# How many in one tank?



## 83turboranger (Jan 18, 2005)

Hey,
I have a 2 gal. tank. All it has is a bubble maker. Not ideal for the 3 neon tetras I have, as I've been told many times. I was given the idea to make it a betta tank. (I plan on getting a 20 gal. for other fish) How many bettas can I have in my 2 gal. tank? Any advice would be great. Thanks.


----------



## Jett (Jan 18, 2005)

one and only one


----------



## (RC) (Jan 18, 2005)

You can't keep more than one Betta together. They will fight.


RC


----------



## VWs and Fish (Jan 24, 2005)

So in the wild being a betta is like being a ninja. If you encounter any other betta...you must fight to the death. And only the most ninja bettas live! Kill or be killed in the rice fields.


----------



## (RC) (Jan 18, 2005)

In the wild Bettas do fight, but the loser can run away. In a tank they don't have anyplace to run.


RC


----------



## VWs and Fish (Jan 24, 2005)

thanks you have no smashed my dreams of teaching my beta marshal arts in hopes he could become a great warrior.


----------



## 83turboranger (Jan 18, 2005)

so one per tank, I take it?


----------



## Damon (Jan 18, 2005)

Unless you can successfully divide the tank, only one betta per tank.


----------



## 83turboranger (Jan 18, 2005)

alright, thanks


----------



## Lexus (Jan 19, 2005)

unless they are females.... females can be kept together although some do become territorial :roll: girls


----------



## 83turboranger (Jan 18, 2005)

haha, that would be better. I'd enjoy two more. Will the pet store be able to sex them for me?


----------



## VWs and Fish (Jan 24, 2005)

I wouldn't shop at a store that couldn't tell me the difference, but I've noticed that larger pet stores do not have females...just what I've noticed.


----------



## Lexus (Jan 19, 2005)

Female bettas have smaller/less finnage. They have duller colors or more natural colors but can come in reds, greens, purples, blues ect... but they all seem not as vibrant as the male betta. They also are smaller. But be careful, when buying young fish males can be mistaken for females if they have not grown their fins. 

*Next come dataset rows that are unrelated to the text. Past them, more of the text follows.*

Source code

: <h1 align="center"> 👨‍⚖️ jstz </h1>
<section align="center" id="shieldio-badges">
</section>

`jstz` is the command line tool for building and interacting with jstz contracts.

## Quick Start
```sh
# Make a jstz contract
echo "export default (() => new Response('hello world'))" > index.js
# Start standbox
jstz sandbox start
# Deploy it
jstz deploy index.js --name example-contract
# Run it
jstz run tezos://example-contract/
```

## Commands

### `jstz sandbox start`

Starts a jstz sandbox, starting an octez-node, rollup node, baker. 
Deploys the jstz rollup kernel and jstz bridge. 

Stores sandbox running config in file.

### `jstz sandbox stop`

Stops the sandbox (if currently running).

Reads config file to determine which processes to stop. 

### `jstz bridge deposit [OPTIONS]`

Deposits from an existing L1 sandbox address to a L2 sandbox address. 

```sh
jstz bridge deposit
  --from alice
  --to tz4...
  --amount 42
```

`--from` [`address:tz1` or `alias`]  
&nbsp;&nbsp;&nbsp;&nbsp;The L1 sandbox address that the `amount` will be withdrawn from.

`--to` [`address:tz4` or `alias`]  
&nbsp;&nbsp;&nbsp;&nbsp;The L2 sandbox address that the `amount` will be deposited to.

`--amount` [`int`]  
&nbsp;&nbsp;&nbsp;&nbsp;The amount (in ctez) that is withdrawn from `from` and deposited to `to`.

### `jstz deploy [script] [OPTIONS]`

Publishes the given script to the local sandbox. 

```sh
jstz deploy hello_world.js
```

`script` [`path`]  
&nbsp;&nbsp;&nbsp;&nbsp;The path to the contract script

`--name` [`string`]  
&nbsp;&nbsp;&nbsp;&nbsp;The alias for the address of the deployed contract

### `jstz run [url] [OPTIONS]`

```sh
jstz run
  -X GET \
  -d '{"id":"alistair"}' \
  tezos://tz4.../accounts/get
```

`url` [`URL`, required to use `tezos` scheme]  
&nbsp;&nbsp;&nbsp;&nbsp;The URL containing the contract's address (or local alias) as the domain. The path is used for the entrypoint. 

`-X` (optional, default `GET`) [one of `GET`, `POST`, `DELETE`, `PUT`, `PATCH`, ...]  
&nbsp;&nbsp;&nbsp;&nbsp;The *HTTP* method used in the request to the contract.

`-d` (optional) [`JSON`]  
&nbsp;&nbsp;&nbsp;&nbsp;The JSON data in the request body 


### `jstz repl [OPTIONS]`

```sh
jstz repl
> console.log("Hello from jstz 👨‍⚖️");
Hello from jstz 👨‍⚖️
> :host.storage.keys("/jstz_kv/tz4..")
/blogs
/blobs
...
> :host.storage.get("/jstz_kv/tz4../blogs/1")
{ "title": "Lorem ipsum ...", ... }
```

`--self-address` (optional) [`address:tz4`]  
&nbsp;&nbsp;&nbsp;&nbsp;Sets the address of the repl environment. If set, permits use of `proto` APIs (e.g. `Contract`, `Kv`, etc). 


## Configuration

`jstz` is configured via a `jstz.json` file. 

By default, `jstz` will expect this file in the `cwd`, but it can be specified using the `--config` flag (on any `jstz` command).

http://www.aquariumfish.net/catalog_pages/bettas/betta_females.htm#top2 some pics of females


----------



## Damon (Jan 18, 2005)

Check for an ovipositor. Its a small white tube protruding from under a female's belly. Females have more rounded fins also but the ovipositor is the only way to be sure. Keeping females together isn't a good idea either. Females are just as agressive as males. I've lost 3 males to females in a spawn tank. I wouldn't try it until you have a little more experience keeping bettas under your belt.


----------



## 83turboranger (Jan 18, 2005)

Alright, then maybe I'll start w/ just one. But I kinda like the idea of a brighter colored male.


----------



## (RC) (Jan 18, 2005)

Many females are just as brightly colored as the males, but they don't have the finnage of the males. 


RC


----------



## lil_jess (Jan 22, 2005)

these bettas fight because of territorial. Back in the stream, shallow ponds they fight for territory and just fight.


----------



## bettaboi (Jan 29, 2005)

like someone said i would wait till you have a lil more experence with bettas and just remember to do your homework


----------